[Data excerpts]
>>

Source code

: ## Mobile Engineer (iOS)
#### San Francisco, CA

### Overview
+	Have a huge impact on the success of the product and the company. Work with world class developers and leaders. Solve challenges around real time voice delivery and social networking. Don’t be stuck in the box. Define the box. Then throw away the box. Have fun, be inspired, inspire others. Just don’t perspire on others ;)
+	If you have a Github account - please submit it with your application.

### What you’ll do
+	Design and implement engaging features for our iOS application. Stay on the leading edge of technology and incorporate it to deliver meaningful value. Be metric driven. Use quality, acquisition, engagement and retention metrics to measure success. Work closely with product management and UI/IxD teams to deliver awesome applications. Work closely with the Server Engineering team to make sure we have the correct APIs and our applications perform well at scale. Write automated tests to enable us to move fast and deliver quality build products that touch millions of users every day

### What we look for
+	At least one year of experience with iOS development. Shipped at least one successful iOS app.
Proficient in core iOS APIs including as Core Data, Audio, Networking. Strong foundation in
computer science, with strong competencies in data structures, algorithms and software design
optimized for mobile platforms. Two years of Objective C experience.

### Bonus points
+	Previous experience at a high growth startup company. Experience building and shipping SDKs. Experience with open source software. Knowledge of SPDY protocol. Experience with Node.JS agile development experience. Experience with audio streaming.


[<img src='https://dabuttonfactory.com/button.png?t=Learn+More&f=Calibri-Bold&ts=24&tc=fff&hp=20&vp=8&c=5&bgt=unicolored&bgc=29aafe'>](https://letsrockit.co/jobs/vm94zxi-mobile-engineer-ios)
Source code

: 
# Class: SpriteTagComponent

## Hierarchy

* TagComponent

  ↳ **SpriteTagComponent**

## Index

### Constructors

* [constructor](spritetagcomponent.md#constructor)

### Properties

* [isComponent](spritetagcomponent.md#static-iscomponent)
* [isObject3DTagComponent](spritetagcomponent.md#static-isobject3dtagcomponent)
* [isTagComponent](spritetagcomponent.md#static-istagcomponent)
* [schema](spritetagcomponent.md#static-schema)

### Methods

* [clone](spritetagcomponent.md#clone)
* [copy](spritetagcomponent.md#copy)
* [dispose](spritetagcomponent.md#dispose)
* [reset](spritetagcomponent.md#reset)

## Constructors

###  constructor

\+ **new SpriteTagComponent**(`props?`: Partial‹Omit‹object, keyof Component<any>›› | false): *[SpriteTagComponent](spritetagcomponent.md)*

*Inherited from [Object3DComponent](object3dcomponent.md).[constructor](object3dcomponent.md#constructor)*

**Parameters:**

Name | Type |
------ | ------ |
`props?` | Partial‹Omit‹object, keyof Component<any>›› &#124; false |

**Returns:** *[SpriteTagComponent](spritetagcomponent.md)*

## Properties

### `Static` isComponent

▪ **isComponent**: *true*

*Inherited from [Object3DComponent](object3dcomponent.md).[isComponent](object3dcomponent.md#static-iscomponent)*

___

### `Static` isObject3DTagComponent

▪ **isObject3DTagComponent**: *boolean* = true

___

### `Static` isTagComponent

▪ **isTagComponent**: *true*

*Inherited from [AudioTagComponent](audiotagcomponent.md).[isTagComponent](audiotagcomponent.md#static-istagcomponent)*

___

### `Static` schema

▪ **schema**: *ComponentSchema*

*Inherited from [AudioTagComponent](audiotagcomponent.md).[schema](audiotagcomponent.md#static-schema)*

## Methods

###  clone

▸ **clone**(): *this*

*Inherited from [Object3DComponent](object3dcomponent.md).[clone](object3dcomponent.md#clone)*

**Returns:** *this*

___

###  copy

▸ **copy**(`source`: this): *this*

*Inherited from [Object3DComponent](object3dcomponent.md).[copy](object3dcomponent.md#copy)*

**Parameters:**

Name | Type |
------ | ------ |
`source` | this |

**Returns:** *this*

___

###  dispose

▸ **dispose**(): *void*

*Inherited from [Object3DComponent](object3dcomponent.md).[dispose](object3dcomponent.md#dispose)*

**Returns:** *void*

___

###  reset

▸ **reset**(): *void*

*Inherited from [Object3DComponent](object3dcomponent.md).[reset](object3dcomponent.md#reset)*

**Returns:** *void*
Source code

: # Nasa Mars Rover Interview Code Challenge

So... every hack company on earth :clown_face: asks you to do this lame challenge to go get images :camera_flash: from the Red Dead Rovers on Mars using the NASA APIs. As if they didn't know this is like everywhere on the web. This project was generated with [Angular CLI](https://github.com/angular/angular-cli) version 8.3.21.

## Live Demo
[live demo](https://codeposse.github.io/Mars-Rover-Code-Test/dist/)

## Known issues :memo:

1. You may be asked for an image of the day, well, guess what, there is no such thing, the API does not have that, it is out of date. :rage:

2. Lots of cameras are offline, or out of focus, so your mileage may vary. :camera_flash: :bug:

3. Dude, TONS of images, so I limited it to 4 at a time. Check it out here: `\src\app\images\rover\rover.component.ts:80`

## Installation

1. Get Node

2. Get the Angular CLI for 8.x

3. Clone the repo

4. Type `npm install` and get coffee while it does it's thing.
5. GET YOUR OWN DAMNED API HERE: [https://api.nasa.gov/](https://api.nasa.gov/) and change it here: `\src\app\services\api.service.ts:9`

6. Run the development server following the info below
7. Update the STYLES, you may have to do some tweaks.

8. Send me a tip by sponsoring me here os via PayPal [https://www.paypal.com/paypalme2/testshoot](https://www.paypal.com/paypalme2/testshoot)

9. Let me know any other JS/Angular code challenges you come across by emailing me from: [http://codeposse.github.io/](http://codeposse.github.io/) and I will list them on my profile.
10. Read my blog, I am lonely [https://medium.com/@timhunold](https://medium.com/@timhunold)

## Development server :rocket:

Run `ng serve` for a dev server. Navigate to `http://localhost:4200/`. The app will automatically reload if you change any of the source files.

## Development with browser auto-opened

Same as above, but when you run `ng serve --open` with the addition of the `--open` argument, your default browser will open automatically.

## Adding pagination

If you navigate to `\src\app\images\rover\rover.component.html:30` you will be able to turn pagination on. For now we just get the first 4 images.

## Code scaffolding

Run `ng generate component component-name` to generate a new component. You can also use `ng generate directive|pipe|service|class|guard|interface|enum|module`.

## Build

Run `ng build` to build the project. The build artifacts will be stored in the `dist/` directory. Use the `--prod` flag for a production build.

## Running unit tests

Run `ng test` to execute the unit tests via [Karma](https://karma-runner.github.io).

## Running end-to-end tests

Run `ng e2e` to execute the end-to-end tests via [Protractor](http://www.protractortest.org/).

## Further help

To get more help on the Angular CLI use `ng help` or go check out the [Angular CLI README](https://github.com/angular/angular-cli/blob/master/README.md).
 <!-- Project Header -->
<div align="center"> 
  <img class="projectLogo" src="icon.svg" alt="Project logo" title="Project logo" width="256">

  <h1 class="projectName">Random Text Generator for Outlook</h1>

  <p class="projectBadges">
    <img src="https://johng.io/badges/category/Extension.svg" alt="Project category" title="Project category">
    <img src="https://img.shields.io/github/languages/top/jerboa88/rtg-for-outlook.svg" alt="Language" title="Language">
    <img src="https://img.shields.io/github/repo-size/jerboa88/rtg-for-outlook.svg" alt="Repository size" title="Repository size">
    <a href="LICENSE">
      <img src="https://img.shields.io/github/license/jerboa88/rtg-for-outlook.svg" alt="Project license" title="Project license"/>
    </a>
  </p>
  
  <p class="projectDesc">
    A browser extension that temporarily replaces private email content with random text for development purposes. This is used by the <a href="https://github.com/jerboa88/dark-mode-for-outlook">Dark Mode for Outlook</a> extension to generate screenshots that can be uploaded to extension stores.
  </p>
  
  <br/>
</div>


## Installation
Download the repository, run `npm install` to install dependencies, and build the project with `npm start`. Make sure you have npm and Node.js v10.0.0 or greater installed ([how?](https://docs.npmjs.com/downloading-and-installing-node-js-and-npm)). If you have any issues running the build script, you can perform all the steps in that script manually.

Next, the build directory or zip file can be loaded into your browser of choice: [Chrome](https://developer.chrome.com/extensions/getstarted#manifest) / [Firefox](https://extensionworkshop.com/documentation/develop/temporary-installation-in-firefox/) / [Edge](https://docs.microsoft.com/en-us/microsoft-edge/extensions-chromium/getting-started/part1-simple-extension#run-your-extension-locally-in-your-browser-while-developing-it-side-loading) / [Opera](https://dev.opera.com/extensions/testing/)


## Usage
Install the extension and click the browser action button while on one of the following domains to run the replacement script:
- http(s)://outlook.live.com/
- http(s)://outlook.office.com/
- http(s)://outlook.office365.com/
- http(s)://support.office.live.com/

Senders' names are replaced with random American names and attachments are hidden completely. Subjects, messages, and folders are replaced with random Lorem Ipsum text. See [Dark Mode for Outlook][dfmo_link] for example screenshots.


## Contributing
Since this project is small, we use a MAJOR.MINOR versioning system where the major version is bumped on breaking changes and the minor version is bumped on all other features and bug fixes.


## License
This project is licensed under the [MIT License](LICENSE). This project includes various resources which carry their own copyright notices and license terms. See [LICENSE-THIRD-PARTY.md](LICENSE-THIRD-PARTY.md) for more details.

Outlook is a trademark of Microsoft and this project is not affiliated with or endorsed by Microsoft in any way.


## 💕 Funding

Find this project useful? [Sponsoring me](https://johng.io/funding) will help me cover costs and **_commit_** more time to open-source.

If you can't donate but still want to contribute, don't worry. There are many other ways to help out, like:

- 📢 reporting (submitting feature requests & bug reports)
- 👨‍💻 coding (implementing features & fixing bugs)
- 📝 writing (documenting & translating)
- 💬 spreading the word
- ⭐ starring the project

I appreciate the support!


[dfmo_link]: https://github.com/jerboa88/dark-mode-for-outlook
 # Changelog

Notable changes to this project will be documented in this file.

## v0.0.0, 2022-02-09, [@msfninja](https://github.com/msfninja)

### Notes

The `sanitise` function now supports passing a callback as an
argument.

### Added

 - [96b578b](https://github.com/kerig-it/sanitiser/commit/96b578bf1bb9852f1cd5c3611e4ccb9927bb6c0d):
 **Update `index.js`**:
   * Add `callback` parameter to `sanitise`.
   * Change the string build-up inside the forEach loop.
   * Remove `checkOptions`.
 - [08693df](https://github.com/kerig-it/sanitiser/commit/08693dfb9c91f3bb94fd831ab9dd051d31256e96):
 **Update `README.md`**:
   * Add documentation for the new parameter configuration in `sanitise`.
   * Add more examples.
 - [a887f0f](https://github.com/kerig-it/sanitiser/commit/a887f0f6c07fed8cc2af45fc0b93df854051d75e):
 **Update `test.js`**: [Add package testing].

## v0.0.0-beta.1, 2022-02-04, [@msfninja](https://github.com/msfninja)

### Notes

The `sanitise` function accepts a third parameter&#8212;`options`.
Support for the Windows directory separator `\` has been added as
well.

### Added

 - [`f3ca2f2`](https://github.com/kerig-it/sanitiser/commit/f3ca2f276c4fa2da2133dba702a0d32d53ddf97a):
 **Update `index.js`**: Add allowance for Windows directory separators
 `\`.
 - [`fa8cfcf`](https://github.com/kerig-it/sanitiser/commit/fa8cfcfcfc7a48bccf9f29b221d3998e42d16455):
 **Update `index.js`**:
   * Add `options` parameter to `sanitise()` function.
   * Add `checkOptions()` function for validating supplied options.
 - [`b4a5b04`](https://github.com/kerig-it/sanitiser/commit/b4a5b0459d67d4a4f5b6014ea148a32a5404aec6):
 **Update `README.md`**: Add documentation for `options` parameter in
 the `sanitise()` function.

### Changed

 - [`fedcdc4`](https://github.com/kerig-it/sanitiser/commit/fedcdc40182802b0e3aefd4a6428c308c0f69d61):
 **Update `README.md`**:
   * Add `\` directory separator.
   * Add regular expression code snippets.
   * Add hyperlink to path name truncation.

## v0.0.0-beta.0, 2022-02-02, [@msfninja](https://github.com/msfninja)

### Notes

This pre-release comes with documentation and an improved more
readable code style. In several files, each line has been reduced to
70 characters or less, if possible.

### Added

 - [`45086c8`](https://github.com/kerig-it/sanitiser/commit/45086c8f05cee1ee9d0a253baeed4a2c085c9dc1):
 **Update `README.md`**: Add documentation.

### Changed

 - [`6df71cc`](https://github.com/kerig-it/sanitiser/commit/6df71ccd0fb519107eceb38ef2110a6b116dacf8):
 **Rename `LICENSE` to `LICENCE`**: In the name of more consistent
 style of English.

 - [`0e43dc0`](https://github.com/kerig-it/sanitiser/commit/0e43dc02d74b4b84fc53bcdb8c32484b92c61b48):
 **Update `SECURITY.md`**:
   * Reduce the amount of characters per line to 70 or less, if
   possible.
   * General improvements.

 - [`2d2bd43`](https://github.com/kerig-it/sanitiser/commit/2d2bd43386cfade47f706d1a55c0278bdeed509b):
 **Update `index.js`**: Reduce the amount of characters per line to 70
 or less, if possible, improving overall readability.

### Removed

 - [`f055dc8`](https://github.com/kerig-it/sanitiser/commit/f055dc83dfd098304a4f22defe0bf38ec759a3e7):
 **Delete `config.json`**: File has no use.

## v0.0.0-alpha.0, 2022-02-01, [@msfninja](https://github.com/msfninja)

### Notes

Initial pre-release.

<<

Print again the lines of the entries above that fall between the line holding "- http(s)://outlook.live.com/" and the line holding "# Changelog", inclusive, exactly as they stand.

RESULT OF THE EXERCISE:
- http(s)://outlook.live.com/
- http(s)://outlook.office.com/
- http(s)://outlook.office365.com/
- http(s)://support.office.live.com/

Senders' names are replaced with random American names and attachments are hidden completely. Subjects, messages, and folders are replaced with random Lorem Ipsum text. See [Dark Mode for Outlook][dfmo_link] for example screenshots.


## Contributing
Since this project is small, we use a MAJOR.MINOR versioning system where the major version is bumped on breaking changes and the minor version is bumped on all other features and bug fixes.


## License
This project is licensed under the [MIT License](LICENSE). This project includes various resources which carry their own copyright notices and license terms. See [LICENSE-THIRD-PARTY.md](LICENSE-THIRD-PARTY.md) for more details.

Outlook is a trademark of Microsoft and this project is not affiliated with or endorsed by Microsoft in any way.


## 💕 Funding

Find this project useful? [Sponsoring me](https://johng.io/funding) will help me cover costs and **_commit_** more time to open-source.

If you can't donate but still want to contribute, don't worry. There are many other ways to help out, like:

- 📢 reporting (submitting feature requests & bug reports)
- 👨‍💻 coding (implementing features & fixing bugs)
- 📝 writing (documenting & translating)
- 💬 spreading the word
- ⭐ starring the project

I appreciate the support!


[dfmo_link]: https://github.com/jerboa88/dark-mode-for-outlook
 # Changelog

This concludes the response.